Ecosyste.ms: Awesome

An open API service indexing awesome lists of open source software.

Awesome Lists | Featured Topics | Projects

https://github.com/rayui/scooby

Pretty fast, pretty simple K3S clusters for Raspberry Pi
https://github.com/rayui/scooby

bare-metal baremetal k3s k3sup packer raspberry-pi vagrant

Last synced: about 1 month ago
JSON representation

Pretty fast, pretty simple K3S clusters for Raspberry Pi

Awesome Lists containing this project

README

        

# Scooby

## Self-hosting RPi K3S cluster

Scooby is a build pipeline for creating bare-metal `K3S` clusters of one or more nodes.

Scooby attempts to automate the configuration and deployment of a `K3S` cluster into a single Linux image in a simple, repeatable fashion.

Scooby is designed to be easy to work with and requires a bare minimum of hardware and software configuration to get up and running.

Scooby uses Vagrant, GitHub and optionally, Amazon S3.

Features:

- From commit to bootable image in 15 minutes
- Versioned deployments
- Centralized configuration
- Network booted agents
- Ready-to-go build pipelines
- Github asset storage
- Optional S3 bucket uploader

## Getting started

### Gather required hardware

To get going, you will need at least one Raspberry Pi 3A or higher, and one local storage device (e.g. USB stick) per Pi.
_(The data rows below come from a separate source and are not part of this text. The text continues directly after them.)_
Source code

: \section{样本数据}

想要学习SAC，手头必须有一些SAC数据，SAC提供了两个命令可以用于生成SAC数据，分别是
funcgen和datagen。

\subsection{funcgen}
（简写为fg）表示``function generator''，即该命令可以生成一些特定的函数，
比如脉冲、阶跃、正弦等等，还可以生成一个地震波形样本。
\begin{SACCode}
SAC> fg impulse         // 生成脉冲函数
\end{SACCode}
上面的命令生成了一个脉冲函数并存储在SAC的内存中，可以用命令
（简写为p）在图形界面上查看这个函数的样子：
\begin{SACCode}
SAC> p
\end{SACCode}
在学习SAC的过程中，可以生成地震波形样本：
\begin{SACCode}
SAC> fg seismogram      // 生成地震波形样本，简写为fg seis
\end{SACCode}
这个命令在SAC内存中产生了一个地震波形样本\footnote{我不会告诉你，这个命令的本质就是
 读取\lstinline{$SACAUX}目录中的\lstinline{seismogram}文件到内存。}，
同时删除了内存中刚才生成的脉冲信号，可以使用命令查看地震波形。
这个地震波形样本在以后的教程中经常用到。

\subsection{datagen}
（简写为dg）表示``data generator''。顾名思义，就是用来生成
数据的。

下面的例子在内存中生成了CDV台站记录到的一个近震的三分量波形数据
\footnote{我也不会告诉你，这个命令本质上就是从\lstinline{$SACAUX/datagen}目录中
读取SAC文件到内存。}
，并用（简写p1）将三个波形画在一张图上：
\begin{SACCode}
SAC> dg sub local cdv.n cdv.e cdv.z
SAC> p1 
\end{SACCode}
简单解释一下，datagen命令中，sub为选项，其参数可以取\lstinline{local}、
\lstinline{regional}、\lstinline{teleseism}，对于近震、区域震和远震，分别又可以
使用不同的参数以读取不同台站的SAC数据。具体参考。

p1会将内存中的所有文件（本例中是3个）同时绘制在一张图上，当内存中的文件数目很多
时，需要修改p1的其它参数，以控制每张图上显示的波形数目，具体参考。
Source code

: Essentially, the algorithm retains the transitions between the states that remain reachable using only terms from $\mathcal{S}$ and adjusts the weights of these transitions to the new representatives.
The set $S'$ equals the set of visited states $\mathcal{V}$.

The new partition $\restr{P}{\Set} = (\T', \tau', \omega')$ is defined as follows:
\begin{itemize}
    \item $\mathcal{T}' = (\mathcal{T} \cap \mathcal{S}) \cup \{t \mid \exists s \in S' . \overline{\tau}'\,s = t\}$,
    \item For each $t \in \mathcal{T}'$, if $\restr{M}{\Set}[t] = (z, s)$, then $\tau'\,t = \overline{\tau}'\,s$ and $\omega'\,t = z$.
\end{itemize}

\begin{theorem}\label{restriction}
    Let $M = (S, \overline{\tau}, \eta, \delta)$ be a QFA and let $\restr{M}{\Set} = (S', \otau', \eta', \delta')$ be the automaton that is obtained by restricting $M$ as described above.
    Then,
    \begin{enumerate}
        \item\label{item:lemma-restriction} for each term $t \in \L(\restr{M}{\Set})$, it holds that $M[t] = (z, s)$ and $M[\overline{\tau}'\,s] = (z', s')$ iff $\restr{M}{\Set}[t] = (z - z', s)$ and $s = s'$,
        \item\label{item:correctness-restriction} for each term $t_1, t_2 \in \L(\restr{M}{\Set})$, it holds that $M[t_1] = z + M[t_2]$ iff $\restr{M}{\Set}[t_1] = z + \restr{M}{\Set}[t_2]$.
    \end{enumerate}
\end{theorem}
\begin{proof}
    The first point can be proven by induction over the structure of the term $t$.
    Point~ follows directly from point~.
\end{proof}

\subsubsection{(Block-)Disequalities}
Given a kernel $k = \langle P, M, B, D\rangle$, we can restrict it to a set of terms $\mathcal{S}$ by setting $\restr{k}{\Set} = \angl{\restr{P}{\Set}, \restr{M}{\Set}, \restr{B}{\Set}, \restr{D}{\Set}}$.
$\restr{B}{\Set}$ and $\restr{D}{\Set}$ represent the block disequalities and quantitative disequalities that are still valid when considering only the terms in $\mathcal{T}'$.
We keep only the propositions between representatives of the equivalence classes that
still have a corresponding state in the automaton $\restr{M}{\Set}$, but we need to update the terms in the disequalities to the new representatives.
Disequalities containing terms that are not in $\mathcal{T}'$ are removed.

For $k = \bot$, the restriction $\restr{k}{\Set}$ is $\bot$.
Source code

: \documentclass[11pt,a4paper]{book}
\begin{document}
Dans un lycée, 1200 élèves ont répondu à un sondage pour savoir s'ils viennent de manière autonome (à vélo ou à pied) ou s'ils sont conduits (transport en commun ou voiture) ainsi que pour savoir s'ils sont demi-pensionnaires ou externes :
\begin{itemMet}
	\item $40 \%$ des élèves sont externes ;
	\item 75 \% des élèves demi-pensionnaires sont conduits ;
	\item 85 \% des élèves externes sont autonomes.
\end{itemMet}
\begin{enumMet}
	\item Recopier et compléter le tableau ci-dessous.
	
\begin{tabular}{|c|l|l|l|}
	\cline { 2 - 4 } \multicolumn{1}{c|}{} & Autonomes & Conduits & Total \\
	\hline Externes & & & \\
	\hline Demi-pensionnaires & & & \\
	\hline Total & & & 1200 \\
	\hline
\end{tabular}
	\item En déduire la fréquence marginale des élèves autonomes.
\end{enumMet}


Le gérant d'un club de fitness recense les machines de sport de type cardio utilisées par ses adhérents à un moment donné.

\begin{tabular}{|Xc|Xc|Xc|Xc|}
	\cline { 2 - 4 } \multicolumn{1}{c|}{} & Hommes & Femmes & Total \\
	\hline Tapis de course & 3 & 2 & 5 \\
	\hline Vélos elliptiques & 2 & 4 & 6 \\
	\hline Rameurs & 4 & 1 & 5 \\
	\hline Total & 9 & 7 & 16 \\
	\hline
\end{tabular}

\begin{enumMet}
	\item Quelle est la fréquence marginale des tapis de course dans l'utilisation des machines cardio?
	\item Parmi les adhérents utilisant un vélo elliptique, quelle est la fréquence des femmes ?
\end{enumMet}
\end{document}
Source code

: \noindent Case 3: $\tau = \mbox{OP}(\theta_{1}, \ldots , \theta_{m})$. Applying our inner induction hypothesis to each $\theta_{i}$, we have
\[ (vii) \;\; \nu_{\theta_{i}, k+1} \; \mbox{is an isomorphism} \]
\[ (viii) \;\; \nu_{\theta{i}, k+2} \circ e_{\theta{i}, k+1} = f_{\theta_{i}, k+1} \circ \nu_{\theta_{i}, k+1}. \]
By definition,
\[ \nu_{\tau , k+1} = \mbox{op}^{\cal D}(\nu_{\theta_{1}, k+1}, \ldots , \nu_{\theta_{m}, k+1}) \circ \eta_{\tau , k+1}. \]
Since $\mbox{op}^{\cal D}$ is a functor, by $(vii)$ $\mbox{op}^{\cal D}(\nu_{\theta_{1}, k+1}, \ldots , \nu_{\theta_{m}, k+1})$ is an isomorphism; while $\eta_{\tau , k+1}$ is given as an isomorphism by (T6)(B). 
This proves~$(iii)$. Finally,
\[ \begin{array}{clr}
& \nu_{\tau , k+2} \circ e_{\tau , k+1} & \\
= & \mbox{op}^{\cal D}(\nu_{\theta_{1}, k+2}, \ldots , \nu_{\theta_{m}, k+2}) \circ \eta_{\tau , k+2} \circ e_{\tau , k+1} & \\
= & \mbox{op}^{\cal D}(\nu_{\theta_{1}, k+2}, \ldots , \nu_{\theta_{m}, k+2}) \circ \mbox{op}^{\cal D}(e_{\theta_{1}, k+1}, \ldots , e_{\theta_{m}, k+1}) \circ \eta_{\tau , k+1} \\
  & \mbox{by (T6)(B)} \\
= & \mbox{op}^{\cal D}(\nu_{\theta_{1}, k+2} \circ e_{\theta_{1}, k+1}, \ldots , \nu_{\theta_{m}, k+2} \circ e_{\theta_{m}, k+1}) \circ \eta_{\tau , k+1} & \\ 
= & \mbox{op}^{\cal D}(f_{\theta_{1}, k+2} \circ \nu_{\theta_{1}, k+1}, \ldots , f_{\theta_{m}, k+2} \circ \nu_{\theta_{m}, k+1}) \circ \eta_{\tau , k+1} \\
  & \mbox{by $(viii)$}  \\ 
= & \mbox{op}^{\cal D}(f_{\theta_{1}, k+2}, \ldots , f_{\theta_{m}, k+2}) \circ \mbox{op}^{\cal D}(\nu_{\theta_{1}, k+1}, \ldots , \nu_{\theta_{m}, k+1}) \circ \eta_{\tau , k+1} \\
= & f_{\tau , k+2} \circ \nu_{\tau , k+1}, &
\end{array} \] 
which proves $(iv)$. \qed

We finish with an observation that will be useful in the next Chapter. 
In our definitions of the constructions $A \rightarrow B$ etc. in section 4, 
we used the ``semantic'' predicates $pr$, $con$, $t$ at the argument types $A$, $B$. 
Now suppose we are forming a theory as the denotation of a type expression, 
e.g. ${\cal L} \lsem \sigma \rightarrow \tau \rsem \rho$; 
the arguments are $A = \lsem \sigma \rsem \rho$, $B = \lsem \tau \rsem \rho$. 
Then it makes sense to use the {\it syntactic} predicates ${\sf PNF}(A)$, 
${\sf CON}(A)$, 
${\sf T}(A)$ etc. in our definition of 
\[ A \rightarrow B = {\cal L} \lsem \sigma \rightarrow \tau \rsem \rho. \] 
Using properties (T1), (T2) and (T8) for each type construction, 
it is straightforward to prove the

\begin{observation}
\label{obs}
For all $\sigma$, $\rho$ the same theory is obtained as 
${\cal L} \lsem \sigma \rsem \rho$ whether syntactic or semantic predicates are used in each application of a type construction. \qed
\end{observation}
If you are using two or more Pis you will also need a physical Ethernet switch or VLAN group, and the master node will require a second ethernet device.

Several generic USB2 and USB3 devices using the RTL-8152 chipset have been tested and work well. Driverless Ethernet hats should also work but at the current time have not been tested.

Agent nodes perform well on Pi 3A+ but for performance reasons it is recommended to use a Pi 4B or greater for the master node, and a USB3 SSD for master node storage.

To create a three-node Scooby cluster a complete hardware list might be:

- 1x Raspberry Pi 4B
- 1x Raspberry Pi 3B
- 1x Raspberry Pi 3A
- 4x port Ethernet switch
- 1x 1TB USB3 SSD external storage
- 2x 8GB USB2 keys
- 1x RTL8152 USB3 to Ethernet adapter
- 4x Ethernet cables

### Clone the template

Click the `use this template` button above, create a new GitHub repository, and clone it to your local machine.

## Network concepts

The master node in any Scooby cluster of more than one node has two physical ethernet ports and acts as a network gateway for all traffic originating inside the cluster. A Scooby cluster therefore has a concept of `internal` and `external` networks.

The `internal` network is the physical network on which the master and agent nodes communicate, and to which the `eth1` device of the master node is physically connected.

The `external` network is a separate physical network with access to the Internet, and to which the `eth0` device of the master node is physically connected.

All agent nodes' `eth0` devices are connected to the `internal` network.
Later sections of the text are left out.